Renewable Energy Standard Key to Oregon's Clean Energy Economy & Workforce Growth
If it ain't broke...
Following thoughtful input from a group of statewide experts in energy, Oregon legislators crafted an RES designed to guide a utility's long-term energy planning process towards more renewable energy. The state's three largest utilities must gradually meet the highest standard -- 25% by 2025. The threshold for being in the 25% category is whether the utility meets 3% or more of the states total load. Small and medium-sized utilities were given much smaller targets -- 10% by 2025 for medium sized utilities, 5% for the smallest. All utilities were given 18 years to reach their respective goals. Utilities were also given a wide variety of paths from which to meet their growing electricity demand with new renewable energy, such as: owning new renewable energy assets, purchasing green power from other producers, or purchasing renewable energy credits. If unforeseen events occur, utilities can set aside money for future investment in renewable resources.

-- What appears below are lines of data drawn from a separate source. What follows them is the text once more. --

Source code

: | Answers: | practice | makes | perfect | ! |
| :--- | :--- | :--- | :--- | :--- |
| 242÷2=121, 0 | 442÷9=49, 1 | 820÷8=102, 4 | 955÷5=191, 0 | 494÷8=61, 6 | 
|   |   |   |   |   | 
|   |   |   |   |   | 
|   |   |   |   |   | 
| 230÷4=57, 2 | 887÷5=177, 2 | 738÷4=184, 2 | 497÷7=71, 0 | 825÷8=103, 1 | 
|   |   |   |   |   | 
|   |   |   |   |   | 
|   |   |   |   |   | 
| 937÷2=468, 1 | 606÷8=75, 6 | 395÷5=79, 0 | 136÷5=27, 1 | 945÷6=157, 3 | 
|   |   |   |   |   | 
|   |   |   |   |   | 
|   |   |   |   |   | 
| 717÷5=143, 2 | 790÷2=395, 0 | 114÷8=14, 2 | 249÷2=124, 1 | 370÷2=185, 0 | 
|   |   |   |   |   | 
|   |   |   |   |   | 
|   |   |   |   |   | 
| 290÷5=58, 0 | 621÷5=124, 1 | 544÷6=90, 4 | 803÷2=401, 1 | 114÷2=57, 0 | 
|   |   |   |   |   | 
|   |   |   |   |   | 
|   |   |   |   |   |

When the law was passed in 2007, it might have been difficult to foresee the depth of the Great Recession that hit hard four years ago. Fortunately, Oregon's RES is designed to be flexible enough to accommodate a number of situations; a utility does not have to invest in power it doesn't need, and it does not have to give up clean energy purchased through long-term power contracts. To make sure that compliance is reasonable for customers, costs are capped at 4% of annual revenues. PGE and PacifiCorp's cost of renewable acquisitions so far are projected to be less than 1%.
Utilities that experience sustained growth, and pass the threshold of meeting 3% or more of the states demand are required to meet the higher RES standard of 25% by 2025. After all, the key policy question at the heart of the RES is, "With what mix of resources will utilities meet customers' electricity needs into the future?" The answer to that question is: Oregon has pledged to pursue a clean energy future by meeting our energy needs with aggressive energy efficiency and new renewable resources such as wind and solar. In order for its RES obligations to grow, a utility must average 3% of the state's total energy sales for three consecutive years. Additionally, a utility that started out as a "small utility" and experiences load growth enough to exceed the 3% threshold has a four-year "grace period" after three years of sustained load, before it must meet 5% of its energy needs with new renewables (it is put on the same time table of gradual increases of renewable energy supply as if the law had just taken effect). Since all utilities were planning on future new energy purchases under the RES, a 5% benchmark in four years should not come as a surprise.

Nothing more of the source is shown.